Was there a different approach to the tracks that had live elements on them? Ron Carter (famously) on the bass, Vinia Mojica on vocals, things that you were actually recording at Calliope?

No I didn’t take a different approach i just tried to make them fit into the record. It’s so weird that people love that record because I listen to it now and I’m in a completely different universe as a mixer, like how can I explain it? I feel like i was driving a Toyota and now I’m driving a Maybach, just in terms of perception, how I understand the process. And now I’m listening to that record and I'm going oh my god, how did I do that? But you cant get hung up on that.

And keep in mind one of the reasons that record sounds so cool is there was a lot of doubling of the samples with things behind them like harder drum sounds. You know when you listen to the record you perceive the sample as being the core of the thing, but in fact we doubled the kicks we doubled the snare to give them some more punch...

I think that’s what I was picking up on that quality of invisible instruments or instruments gel-ing together into an abstract groove...

Yeah, and the same with like, if there was a Fender Rhodes sample and that was the important part, sometimes I would do some stereo panning on it, just subtly, just to widen out the image. The thing about hip-hop of that era is that if you made it sound too wide and too big stereo, it just didnt sound right. It wasn't a lot of big reverbs on that kind of stuff, it just wasn’t part of the style. A lot of the stuff was consigned to a much narrower stereo field. In fact that's one of the things that gives the music its punch; it's coming up the middle so all the parts have to work together really well, rather than being spread out. And reverb tends to wash things out, and that was totally not a good thing at that point.

My impression from the outside is that a lot of the samples and jazz influences or inspirations for the album were coming from Q-Tip’s record collection — is that correct? Or were you also turning the guys up on source material from your own musical knowledge?

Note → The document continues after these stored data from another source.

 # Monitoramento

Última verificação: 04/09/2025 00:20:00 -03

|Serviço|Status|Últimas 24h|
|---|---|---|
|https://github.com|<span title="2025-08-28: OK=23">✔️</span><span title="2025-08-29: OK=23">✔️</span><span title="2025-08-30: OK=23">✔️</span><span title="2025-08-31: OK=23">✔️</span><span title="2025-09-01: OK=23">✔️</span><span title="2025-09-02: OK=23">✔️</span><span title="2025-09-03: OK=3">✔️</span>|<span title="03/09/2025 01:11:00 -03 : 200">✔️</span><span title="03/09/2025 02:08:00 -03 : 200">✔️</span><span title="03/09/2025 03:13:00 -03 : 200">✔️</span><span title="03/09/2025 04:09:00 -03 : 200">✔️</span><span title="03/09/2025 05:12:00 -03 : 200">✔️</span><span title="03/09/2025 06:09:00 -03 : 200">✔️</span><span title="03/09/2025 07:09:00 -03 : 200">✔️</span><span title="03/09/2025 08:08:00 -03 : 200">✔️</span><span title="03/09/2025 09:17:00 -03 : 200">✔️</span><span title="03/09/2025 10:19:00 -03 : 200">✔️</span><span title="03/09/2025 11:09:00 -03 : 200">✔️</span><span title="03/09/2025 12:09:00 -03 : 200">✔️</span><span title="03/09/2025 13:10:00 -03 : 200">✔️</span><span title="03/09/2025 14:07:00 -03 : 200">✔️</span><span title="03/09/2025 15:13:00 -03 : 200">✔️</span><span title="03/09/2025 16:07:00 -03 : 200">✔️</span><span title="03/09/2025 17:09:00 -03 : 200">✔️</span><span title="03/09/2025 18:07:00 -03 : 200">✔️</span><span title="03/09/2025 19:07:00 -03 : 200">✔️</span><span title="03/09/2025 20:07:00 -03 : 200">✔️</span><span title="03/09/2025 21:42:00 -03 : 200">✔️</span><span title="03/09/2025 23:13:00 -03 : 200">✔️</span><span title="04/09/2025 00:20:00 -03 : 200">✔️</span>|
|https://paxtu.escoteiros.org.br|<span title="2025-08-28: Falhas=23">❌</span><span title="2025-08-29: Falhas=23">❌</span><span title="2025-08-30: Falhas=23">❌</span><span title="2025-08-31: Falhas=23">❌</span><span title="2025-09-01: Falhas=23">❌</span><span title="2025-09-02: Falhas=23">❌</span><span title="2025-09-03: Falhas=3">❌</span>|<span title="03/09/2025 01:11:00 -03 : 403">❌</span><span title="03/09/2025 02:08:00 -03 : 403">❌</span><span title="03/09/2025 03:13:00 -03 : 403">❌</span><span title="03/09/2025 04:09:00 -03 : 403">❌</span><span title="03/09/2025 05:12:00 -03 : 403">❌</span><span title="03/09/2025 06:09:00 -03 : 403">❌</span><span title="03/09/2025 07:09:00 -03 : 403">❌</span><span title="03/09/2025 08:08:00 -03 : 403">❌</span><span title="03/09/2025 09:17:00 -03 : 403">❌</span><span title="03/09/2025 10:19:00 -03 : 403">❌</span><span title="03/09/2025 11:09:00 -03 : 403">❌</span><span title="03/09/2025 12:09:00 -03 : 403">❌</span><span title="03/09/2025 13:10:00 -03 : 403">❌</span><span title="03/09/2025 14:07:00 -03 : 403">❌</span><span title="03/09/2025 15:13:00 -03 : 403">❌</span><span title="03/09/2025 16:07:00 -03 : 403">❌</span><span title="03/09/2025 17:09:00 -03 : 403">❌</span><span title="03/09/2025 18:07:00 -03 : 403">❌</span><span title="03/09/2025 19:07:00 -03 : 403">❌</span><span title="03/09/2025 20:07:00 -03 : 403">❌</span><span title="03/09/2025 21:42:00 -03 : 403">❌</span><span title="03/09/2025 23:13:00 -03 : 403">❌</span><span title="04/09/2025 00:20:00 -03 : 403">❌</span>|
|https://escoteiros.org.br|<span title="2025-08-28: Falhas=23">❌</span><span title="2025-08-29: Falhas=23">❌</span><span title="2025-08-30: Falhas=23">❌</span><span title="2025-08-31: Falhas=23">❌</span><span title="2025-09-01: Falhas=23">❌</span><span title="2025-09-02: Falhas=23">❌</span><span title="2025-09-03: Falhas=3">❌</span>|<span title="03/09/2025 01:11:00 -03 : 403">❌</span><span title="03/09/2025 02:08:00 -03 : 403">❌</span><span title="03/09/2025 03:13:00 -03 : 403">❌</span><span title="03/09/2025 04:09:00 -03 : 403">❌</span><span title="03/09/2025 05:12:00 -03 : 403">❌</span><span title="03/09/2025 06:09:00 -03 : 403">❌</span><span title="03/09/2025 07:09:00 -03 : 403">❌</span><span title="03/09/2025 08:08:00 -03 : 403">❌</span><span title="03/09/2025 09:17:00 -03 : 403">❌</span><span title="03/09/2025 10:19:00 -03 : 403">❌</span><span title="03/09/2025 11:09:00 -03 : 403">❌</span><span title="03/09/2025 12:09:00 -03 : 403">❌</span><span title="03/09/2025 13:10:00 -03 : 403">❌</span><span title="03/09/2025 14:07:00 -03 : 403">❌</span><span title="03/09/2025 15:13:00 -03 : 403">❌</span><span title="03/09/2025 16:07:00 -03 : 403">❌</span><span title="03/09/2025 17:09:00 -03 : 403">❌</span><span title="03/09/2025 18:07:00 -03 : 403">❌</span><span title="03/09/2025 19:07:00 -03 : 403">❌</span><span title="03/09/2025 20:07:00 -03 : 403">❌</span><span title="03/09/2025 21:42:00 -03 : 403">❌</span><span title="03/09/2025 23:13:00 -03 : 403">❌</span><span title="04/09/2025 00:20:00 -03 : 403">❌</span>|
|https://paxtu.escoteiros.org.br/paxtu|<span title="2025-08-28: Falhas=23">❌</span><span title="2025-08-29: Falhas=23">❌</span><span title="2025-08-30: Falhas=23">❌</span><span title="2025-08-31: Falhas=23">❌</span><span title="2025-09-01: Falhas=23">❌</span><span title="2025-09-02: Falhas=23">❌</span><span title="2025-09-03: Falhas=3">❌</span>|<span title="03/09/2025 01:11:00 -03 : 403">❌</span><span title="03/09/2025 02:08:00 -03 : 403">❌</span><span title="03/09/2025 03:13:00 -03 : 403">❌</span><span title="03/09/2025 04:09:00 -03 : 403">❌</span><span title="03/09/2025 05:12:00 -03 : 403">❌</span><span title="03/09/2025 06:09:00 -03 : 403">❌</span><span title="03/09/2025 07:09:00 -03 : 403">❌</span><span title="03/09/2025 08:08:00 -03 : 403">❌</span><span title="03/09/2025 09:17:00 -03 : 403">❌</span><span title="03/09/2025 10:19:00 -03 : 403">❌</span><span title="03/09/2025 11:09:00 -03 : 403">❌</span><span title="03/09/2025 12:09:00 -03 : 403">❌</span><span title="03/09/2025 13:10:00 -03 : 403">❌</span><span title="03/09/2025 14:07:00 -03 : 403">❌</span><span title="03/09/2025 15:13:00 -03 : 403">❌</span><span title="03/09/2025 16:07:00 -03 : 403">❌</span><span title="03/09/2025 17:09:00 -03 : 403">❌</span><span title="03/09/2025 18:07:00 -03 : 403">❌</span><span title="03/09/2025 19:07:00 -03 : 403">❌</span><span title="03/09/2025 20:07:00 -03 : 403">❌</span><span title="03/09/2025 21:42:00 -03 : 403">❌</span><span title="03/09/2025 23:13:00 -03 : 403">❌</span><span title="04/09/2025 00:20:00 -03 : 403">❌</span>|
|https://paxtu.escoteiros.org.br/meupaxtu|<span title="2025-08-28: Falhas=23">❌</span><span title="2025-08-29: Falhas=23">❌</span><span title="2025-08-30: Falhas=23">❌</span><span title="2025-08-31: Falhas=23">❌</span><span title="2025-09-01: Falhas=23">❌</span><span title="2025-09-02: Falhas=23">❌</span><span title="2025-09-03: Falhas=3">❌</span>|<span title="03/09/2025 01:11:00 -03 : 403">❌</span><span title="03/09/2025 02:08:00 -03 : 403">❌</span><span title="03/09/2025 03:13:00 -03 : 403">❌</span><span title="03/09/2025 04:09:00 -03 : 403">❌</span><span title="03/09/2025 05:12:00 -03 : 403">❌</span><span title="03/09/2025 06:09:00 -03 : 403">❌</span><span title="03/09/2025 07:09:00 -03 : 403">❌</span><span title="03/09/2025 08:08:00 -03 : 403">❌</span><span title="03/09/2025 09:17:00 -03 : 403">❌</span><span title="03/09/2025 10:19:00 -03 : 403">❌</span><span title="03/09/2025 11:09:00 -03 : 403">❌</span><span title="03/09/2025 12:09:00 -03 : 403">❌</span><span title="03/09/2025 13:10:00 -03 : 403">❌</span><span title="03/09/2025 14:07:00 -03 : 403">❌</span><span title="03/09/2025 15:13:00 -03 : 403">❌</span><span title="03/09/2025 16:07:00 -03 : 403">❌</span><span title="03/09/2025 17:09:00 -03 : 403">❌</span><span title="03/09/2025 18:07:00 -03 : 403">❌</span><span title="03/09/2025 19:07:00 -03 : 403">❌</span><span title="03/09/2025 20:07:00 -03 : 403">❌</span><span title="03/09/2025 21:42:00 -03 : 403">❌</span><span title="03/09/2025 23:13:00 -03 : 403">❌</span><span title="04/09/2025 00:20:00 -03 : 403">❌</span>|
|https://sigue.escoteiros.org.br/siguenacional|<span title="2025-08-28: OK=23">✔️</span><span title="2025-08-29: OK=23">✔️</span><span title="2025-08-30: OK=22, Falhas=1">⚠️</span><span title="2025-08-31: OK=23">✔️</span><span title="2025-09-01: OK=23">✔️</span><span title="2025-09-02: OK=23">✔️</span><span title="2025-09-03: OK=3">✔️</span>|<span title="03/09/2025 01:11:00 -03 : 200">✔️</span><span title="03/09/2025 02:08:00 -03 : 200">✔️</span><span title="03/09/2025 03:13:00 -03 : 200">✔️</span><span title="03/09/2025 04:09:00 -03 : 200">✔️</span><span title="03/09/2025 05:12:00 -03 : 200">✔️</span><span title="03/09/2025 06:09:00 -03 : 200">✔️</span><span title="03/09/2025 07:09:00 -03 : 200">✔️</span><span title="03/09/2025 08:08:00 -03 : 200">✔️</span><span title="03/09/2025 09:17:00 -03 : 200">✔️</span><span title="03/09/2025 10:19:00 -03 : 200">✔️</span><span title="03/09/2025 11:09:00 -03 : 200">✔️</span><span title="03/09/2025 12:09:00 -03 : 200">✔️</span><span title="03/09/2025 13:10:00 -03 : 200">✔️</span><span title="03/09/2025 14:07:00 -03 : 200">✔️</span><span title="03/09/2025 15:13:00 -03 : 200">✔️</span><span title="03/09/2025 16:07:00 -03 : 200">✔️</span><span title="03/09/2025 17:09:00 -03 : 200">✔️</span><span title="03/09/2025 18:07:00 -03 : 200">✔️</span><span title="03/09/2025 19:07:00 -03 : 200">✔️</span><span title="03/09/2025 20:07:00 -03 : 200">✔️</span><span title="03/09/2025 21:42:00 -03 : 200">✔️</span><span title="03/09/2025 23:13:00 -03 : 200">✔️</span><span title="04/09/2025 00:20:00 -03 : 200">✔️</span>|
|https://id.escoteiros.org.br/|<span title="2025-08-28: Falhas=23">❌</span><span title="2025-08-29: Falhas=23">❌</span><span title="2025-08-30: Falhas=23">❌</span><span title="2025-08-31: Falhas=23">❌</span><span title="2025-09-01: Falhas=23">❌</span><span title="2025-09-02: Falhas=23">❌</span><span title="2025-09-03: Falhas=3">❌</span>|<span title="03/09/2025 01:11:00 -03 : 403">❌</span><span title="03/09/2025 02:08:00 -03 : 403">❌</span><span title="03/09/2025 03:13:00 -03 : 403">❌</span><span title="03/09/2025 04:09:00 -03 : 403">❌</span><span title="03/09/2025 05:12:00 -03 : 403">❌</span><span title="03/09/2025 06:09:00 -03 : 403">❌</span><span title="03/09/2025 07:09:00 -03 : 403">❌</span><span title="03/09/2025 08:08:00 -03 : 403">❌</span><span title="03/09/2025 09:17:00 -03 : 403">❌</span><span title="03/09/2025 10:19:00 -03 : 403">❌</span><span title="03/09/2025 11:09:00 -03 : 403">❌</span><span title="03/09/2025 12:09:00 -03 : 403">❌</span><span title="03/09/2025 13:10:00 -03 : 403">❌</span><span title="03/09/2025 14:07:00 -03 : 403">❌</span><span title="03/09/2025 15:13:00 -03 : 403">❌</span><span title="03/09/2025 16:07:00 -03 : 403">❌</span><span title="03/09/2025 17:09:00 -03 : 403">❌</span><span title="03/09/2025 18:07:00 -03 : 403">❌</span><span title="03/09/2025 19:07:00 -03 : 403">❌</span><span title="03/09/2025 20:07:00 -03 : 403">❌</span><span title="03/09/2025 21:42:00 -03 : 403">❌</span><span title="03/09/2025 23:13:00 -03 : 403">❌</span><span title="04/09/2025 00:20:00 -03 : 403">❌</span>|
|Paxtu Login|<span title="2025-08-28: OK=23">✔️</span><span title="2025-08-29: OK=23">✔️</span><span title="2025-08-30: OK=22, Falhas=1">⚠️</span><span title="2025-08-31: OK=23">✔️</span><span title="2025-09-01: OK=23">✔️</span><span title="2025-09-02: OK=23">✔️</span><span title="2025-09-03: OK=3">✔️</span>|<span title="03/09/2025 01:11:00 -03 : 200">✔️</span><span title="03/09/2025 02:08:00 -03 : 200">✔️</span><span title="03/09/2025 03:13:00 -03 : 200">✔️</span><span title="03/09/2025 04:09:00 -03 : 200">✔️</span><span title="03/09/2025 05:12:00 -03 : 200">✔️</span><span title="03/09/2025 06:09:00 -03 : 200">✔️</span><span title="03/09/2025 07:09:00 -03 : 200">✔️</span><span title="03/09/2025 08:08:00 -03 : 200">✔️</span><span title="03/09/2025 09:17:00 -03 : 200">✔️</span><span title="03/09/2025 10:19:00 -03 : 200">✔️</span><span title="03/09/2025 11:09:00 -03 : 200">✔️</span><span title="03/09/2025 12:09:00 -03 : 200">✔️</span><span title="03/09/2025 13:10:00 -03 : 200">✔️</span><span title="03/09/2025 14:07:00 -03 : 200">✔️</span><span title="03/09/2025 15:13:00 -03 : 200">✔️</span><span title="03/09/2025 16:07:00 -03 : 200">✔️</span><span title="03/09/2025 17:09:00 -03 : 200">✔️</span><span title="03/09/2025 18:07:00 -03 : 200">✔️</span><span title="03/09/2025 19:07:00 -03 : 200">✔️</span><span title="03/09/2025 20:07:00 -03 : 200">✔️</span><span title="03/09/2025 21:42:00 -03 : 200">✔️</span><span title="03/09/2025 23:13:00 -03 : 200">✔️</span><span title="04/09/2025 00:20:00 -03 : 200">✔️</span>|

Well, Ali is the second cornerstone of the band, you know. Tip and Ali were the guys who made the music. Ali’s strengths — at that time, because Ali’s turned into a very good musician, and I say that as a lifelong musician! He’s taught himself a lot of traditional musical skills, which I love, and he combines that with his hip-hop sensibility. It’s beautiful. I don’t even remember the genesis of what track was whose, but it really was a very communal effort. We all know what their strengths were and Ali’s strength at that point, to me, was his beat-orientation, which is always so muscular. Ali has never pussyfooted around when it came to a drum beat. So I believe both of those guys contributed evenly to the record.

Having been so close to the tracks, do you have a personal favorite?

No I love 'em all, its funny I think everybody still loves those records. You know I was listening to the masters with Ali recently [because of the 25th anniversary] and he said “it’s like falling in love all over again.”


Edwin “STATS” Houghton is a noted music journalist and the former editor-in-chief of Okayplayer.com.